Even the word “war” fails to express the frightening nature of the act. We so quickly connect the word “war” with the “righteous” outcomes of our wars. 

Can you imagine how differently we would remember and even think about wars if we called them something else? World Massacre II? The Vietnamese Annihilation? Operation Desert Carnage?

Part of the strange witness of Christianity, and an all too often overlooked aspect of the faith, is that Jesus rules in weakness. God in Christ reconciles the world through the cross. Our salvation is wrought not with the storming of the Temple with swords and shields, not by overthrowing the powers and the principalities with a mobilized military, but with a slow and non-violent march to the top of a hill with a cross on his back.

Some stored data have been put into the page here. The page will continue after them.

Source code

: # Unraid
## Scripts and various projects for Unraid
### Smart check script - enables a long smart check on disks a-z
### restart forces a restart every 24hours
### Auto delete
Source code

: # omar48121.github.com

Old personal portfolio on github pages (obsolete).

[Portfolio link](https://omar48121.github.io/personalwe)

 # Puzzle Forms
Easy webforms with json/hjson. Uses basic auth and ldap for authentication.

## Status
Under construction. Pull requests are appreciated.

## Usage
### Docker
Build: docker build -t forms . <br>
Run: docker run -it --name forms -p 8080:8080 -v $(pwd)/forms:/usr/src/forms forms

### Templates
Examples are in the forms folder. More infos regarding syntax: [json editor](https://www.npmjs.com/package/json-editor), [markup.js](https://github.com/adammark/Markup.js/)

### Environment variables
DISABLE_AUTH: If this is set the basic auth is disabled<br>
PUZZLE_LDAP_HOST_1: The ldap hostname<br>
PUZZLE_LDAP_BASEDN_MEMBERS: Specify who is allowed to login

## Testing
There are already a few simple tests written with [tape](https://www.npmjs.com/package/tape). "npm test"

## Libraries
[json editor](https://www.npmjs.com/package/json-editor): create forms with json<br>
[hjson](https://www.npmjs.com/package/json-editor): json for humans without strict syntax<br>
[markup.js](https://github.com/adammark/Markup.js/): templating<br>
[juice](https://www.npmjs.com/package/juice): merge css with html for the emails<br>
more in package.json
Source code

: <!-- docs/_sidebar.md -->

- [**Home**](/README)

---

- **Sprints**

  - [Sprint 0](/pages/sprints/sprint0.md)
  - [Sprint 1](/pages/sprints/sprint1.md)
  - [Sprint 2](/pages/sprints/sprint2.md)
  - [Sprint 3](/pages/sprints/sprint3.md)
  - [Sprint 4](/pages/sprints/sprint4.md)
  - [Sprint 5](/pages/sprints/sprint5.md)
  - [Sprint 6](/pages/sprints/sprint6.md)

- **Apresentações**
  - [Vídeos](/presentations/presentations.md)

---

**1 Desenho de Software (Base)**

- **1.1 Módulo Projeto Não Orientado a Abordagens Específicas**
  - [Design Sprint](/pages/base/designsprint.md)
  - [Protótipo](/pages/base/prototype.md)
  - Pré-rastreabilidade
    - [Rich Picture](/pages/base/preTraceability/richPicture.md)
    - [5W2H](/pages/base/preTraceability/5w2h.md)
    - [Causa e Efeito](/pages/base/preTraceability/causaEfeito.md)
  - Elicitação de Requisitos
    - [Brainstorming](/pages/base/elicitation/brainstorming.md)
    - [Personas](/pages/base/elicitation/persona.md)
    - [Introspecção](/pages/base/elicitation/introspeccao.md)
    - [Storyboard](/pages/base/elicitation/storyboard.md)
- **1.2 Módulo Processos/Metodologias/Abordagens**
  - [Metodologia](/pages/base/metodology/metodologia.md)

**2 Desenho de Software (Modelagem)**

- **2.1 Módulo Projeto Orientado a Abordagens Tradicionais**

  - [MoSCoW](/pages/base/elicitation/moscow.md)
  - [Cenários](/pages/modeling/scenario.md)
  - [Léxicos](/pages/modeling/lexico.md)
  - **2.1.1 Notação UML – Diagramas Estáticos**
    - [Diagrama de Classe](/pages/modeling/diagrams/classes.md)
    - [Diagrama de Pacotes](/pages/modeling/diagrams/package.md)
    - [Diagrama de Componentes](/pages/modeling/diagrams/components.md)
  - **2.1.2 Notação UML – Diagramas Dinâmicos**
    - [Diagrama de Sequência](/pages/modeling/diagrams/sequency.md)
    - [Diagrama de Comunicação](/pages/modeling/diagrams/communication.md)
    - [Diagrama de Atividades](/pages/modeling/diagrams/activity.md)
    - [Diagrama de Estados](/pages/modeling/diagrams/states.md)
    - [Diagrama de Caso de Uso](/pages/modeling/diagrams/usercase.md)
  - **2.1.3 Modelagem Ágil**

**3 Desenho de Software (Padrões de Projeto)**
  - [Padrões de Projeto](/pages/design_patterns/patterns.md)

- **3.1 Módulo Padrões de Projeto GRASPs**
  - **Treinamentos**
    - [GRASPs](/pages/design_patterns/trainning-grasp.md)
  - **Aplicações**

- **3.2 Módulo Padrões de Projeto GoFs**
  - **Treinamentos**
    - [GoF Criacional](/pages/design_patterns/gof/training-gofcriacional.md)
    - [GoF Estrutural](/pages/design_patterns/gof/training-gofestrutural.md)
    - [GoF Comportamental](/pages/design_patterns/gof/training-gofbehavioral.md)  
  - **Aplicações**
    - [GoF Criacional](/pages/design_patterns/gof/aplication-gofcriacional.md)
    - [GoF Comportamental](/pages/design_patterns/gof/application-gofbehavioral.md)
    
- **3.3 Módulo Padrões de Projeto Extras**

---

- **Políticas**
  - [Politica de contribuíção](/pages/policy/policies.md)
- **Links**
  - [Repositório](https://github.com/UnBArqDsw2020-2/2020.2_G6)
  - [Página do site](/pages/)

As the images continue to flood in from Ukraine, as the talking heads on every news channel tell us how we should feel and think about the images, I find myself grateful (oddly enough) for the Book of Discipline in the United Methodist Church because it already outlines how we (Methodists) think and feel about war.

Namely, that war is incompatible with Christianity.

Paragraph 165.C:

“We believe war is incompatible with the teaching and the example of Christ. We therefore reject war as an instrument of national foreign policy. We oppose unilateral/preemptive strike actions and strategies on the part of any government. As disciples of Christ, we are called to love our enemies, seek justice, and serve as reconcilers of conflict. We insist that the first moral duty of all nations is to work together to resolve by peaceful means every dispute that arises between or among them.”

It might be a modest proposal, but we have to start somewhere.

Winning By Losing

Luke 6.17

He came down with them and stood at a level place, with a great crowd of his disciples and a great multitude of people from all Judea, Jerusalem, and the coast of Tyre and Sidon. 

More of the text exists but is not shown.